» **What you will do**:
Present the count of lines in the entries below that hold "required", and present nothing else.

Saved entries:
====
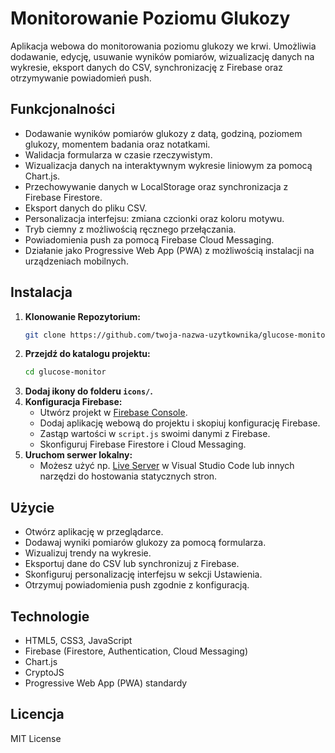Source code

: # Monitorowanie Poziomu Glukozy

Aplikacja webowa do monitorowania poziomu glukozy we krwi. Umożliwia dodawanie, edycję, usuwanie wyników pomiarów, wizualizację danych na wykresie, eksport danych do CSV, synchronizację z Firebase oraz otrzymywanie powiadomień push.

## Funkcjonalności

- Dodawanie wyników pomiarów glukozy z datą, godziną, poziomem glukozy, momentem badania oraz notatkami.
- Walidacja formularza w czasie rzeczywistym.
- Wizualizacja danych na interaktywnym wykresie liniowym za pomocą Chart.js.
- Przechowywanie danych w LocalStorage oraz synchronizacja z Firebase Firestore.
- Eksport danych do pliku CSV.
- Personalizacja interfejsu: zmiana czcionki oraz koloru motywu.
- Tryb ciemny z możliwością ręcznego przełączania.
- Powiadomienia push za pomocą Firebase Cloud Messaging.
- Działanie jako Progressive Web App (PWA) z możliwością instalacji na urządzeniach mobilnych.

## Instalacja

1. **Klonowanie Repozytorium:**
    ```bash
    git clone https://github.com/twoja-nazwa-uzytkownika/glucose-monitor.git
    ```
2. **Przejdź do katalogu projektu:**
    ```bash
    cd glucose-monitor
    ```
3. **Dodaj ikony do folderu `icons/`.**
4. **Konfiguracja Firebase:**
    - Utwórz projekt w [Firebase Console](https://console.firebase.google.com/).
    - Dodaj aplikację webową do projektu i skopiuj konfigurację Firebase.
    - Zastąp wartości w `script.js` swoimi danymi z Firebase.
    - Skonfiguruj Firebase Firestore i Cloud Messaging.
5. **Uruchom serwer lokalny:**
    - Możesz użyć np. [Live Server](https://marketplace.visualstudio.com/items?itemName=ritwickdey.LiveServer) w Visual Studio Code lub innych narzędzi do hostowania statycznych stron.

## Użycie

- Otwórz aplikację w przeglądarce.
- Dodawaj wyniki pomiarów glukozy za pomocą formularza.
- Wizualizuj trendy na wykresie.
- Eksportuj dane do CSV lub synchronizuj z Firebase.
- Skonfiguruj personalizację interfejsu w sekcji Ustawienia.
- Otrzymuj powiadomienia push zgodnie z konfiguracją.

## Technologie

- HTML5, CSS3, JavaScript
- Firebase (Firestore, Authentication, Cloud Messaging)
- Chart.js
- CryptoJS
- Progressive Web App (PWA) standardy

## Licencja

MIT License
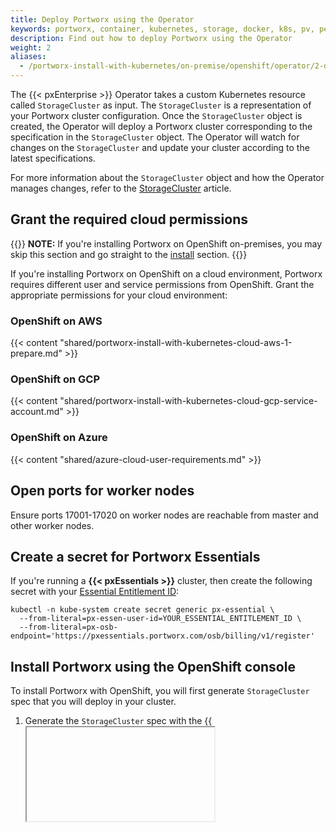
 ```yaml
---
title: Deploy Portworx using the Operator
keywords: portworx, container, kubernetes, storage, docker, k8s, pv, persistent disk, openshift
description: Find out how to deploy Portworx using the Operator
weight: 2
aliases:
  - /portworx-install-with-kubernetes/on-premise/openshift/operator/2-deploy-px/
---
```


The {{< pxEnterprise >}} Operator takes a custom Kubernetes resource called `StorageCluster` as input. The `StorageCluster` is a representation of your Portworx cluster configuration. Once the `StorageCluster` object is created, the Operator will deploy a Portworx cluster corresponding to the specification in the `StorageCluster` object. The Operator will watch for changes on the `StorageCluster` and update your cluster according to the latest specifications.

For more information about the `StorageCluster` object and how the Operator manages changes, refer to the [StorageCluster](/reference/crd/storage-cluster) article.

## Grant the required cloud permissions

{{<info>}}
**NOTE:** If you're installing Portworx on OpenShift on-premises, you may skip this section and go straight to the [install](#install-portworx-using-the-openshift-console) section.
{{</info>}}

If you're installing Portworx on OpenShift on a cloud environment, Portworx requires different user and service permissions from OpenShift. Grant the appropriate permissions for your cloud environment:

### OpenShift on AWS

{{< content "shared/portworx-install-with-kubernetes-cloud-aws-1-prepare.md" >}}

### OpenShift on GCP

{{< content "shared/portworx-install-with-kubernetes-cloud-gcp-service-account.md" >}}

### OpenShift on Azure

{{< content "shared/azure-cloud-user-requirements.md" >}}

## Open ports for worker nodes

Ensure ports 17001-17020 on worker nodes are reachable from master and other worker nodes.

## Create a secret for Portworx Essentials

If you're running a **{{< pxEssentials >}}** cluster, then create the following secret with
your [Essential Entitlement ID](https://central.portworx.com/profile):

```text
kubectl -n kube-system create secret generic px-essential \
  --from-literal=px-essen-user-id=YOUR_ESSENTIAL_ENTITLEMENT_ID \
  --from-literal=px-osb-endpoint='https://pxessentials.portworx.com/osb/billing/v1/register'
```

## Install Portworx using the OpenShift console

To install Portworx with OpenShift, you will first generate `StorageCluster` spec that you will deploy in your cluster.

1. Generate the `StorageCluster` spec with the {{<iframe url="https://openshift4.install.portworx.com" text="Portworx spec generator tool.">}}

2. Within the Portworx Operator page, select **Create Instance** to create a `StorageCluster` object.

      ![Create Storage Cluster](/img/OpenshiftCreateInstance.png)

3. The spec displayed here represents a very basic default spec. Copy the spec you created with the spec generator and paste it over the default spec in the YAML editor on the OpenShift Console. Select **Create** to deploy Portworx.

      ![Storage Cluster Spec](/img/OpenshiftCreateStorageCluster.png)

4. Verify that Portworx has deployed successfully by navigating to the **Storage Cluster** tab of the **Installed Operators** page. Once Portworx has fully deployed, the status will show as **Online**.

      ![Storage Cluster Online](/img/OpenshiftStatusOnline.png)

## Install Portworx using the command line

If you're not using the OpenShift console, you can create the StorageCluster object using the `oc` command:

{{< content "shared/portworx-install-with-kubernetes-on-premise-openshift-apply-the-spec-oc.md" >}}

{{< content "shared/portworx-install-with-kubernetes-post-install.md" >}}
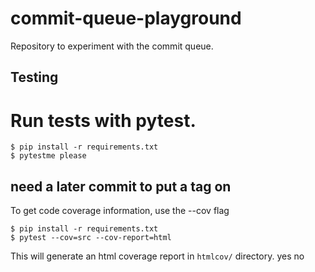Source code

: # commit-queue-playground

Repository to experiment with the commit queue.

## Testing

# Run tests with pytest.

```
$ pip install -r requirements.txt
$ pytestme please
```

## need a later commit to put a tag on

To get code coverage information, use the --cov flag

```
$ pip install -r requirements.txt
$ pytest --cov=src --cov-report=html
```

This will generate an html coverage report in `htmlcov/` directory.
yes
no
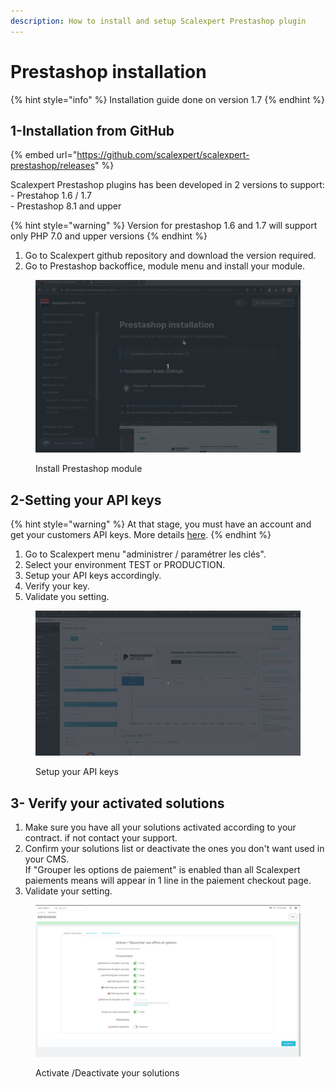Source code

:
 ```yaml
---
description: How to install and setup Scalexpert Prestashop plugin
---
```


# Prestashop installation

{% hint style="info" %}
Installation guide done on version 1.7
{% endhint %}

## 1-Installation from GitHub

{% embed url="https://github.com/scalexpert/scalexpert-prestashop/releases" %}

Scalexpert Prestashop plugins has been developed in 2 versions to support:\
\- Prestahop 1.6 / 1.7\
\- Prestashop 8.1 and upper

{% hint style="warning" %}
Version for prestashop 1.6 and 1.7 will support only PHP 7.0 and upper versions
{% endhint %}

1. Go to Scalexpert github repository and download the version required.
2. Go to Prestashop backoffice, module menu and install your module.

<figure><img src="../../../../.gitbook/assets/1-prestashop-install-module (2).gif" alt=""><figcaption><p>Install Prestashop module</p></figcaption></figure>

## 2-Setting your API keys

{% hint style="warning" %}
At that stage, you must have an account and get your customers API keys. More details [here](../../../../ready-to-start/before-you-start/).
{% endhint %}

1. Go to Scalexpert menu  "administrer / paramétrer les clés".
2. Select your environment TEST or PRODUCTION.
3. Setup your API keys accordingly.
4. Verify your key.
5. Validate you setting.

<figure><img src="../../../../.gitbook/assets/2-prestashop-setting-api-keys.gif" alt=""><figcaption><p>Setup your API keys</p></figcaption></figure>

## 3- Verify your activated solutions

1. Make sure you have all your solutions activated according to your contract. if not contact your support.
2. Confirm your solutions list or deactivate the ones you don't want used in your CMS. \
   If "Grouper les options de paiement" is enabled than all Scalexpert paiements means will appear in 1 line in the paiement checkout page.&#x20;
3. Validate your setting.

<figure><img src="../../../../.gitbook/assets/Capture d’écran du 2023-10-21 17-30-39.png" alt=""><figcaption><p>Activate /Deactivate your solutions</p></figcaption></figure>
====
» **Solution to this problem**:
2